Saturday, December 27, 2008

Onions

Originally posted Nov. 6th...




Planted onions and shallots this week. We love onions, and by ‘we’ I mean Steve and I. The kids are not quite sure about them and tho I put them in tons of recipes I usually dice them as tiny as possible so no one will notice. Lately I’ve been substituting shallots for onions in most recipes because they get more tender after cooking and therefore more easily disguise-able (is that even a word? :) Part of being a good parent is learning the fine art of subterfuge.

Years ago when we first switched over to organic milk, the kids were unsure of how this alien milk would taste and hesitant to drink it. So for about a month I poured organic milk into a couple of normal milk cartons that I had saved. After a month of drinking it without noticing, we told them they had been drinking the organic stuff and all was well from then on (neener neener). I also used to put tofu in quite a few dishes without informing the young ‘uns. I distinctly remember the evening Wilson found out he had been eating it in my enchiladas….. said he thought it was cheese. Months later, after finding a tiny piece of soy in the eggrolls, he asked me if I had put mushrooms in them. When I told him that it was tofu, he was relieved. Maybe our kids just need to learn to eat with blindfolds on.

But I digress. Onions, shallots, and garlic. These antagnonists of peas and children everywhere went into the ground this week for our winter garden. I have grown onions only 2 other times so I am still a novice….still plenty of mistakes to be made. I got my sets by mail order - Comred onions, Dutch Yellow and French Red shallots, and California hard and soft-necked garlic.

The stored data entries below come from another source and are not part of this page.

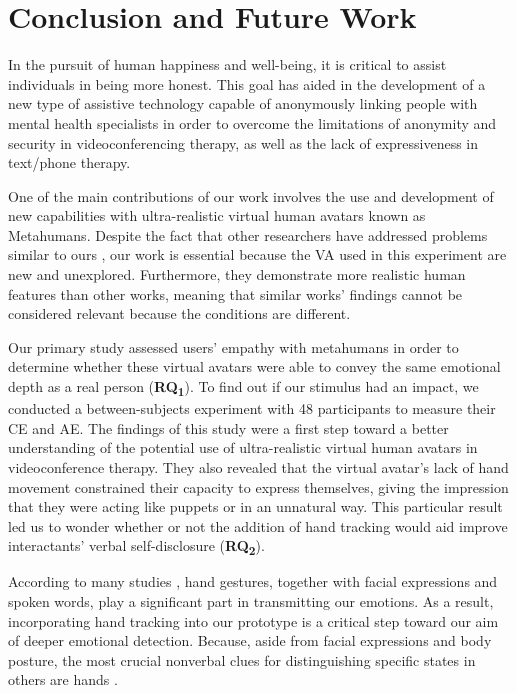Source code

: \section{Conclusion and Future Work}
In the pursuit of human happiness and well-being, it is critical to assist individuals in being more honest. This goal has aided in the development of a new type of assistive technology capable of anonymously linking people with mental health specialists in order to overcome the limitations of anonymity and security in videoconferencing therapy, as well as the lack of expressiveness in text/phone therapy. 

One of the main contributions of our work involves the use and development of new capabilities with ultra-realistic virtual human avatars known as Metahumans. Despite the fact that other researchers have addressed problems similar to ours \cite{LU21, ZAL18, GRA07, LUC14, ROT19, KAN16, KAN10A, BAC19}, our work is essential because the VA used in this experiment are new and unexplored. Furthermore, they demonstrate more realistic human features than other works, meaning that similar works' findings cannot be considered relevant because the conditions are different.

Our primary study assessed users' empathy with metahumans in order to determine whether these virtual avatars were able to convey the same emotional depth as a real person (\textbf{RQ\textsubscript{1}}). To find out if our stimulus had an impact, we conducted a between-subjects experiment with 48 participants to measure their CE and AE. The findings of this study were a first step toward a better understanding of the potential use of ultra-realistic virtual human avatars in videoconference therapy. They also revealed that the virtual avatar's lack of hand movement constrained their capacity to express themselves, giving the impression that they were acting like puppets or in an unnatural way. This particular result led us to wonder whether or not the addition of hand tracking would aid improve interactants' verbal self-disclosure (\textbf{RQ\textsubscript{2}}).

According to many studies \cite{ARJ20, WAX97, REI22}, hand gestures, together with facial expressions and spoken words, play a significant part in transmitting our emotions. As a result, incorporating hand tracking into our prototype is a critical step toward our aim of deeper emotional detection. Because, aside from facial expressions and body posture, the most crucial nonverbal clues for distinguishing specific states in others are hands \cite{WAX97, REI22}.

No pics of the garlic, they went in the ground last week and I forgot to take photos.



Here is the onion bed….inter-planted with 4 broccoli plants and surrounded by mixed greens and an unfinished concrete pathway (long boring story) 


The onions were about an inch in diameter and we planted them about 6 inches apart and an inch deep.



 The shallots were considerably bigger (not withstanding the little guy in the pic)…

but the instructions said to plant just deep enuf to cover the crown…so that’s what we did.


They are also planted next to broccoli and their archenemy, the pea, is probably 3 ft. away….we’ll see how that goes.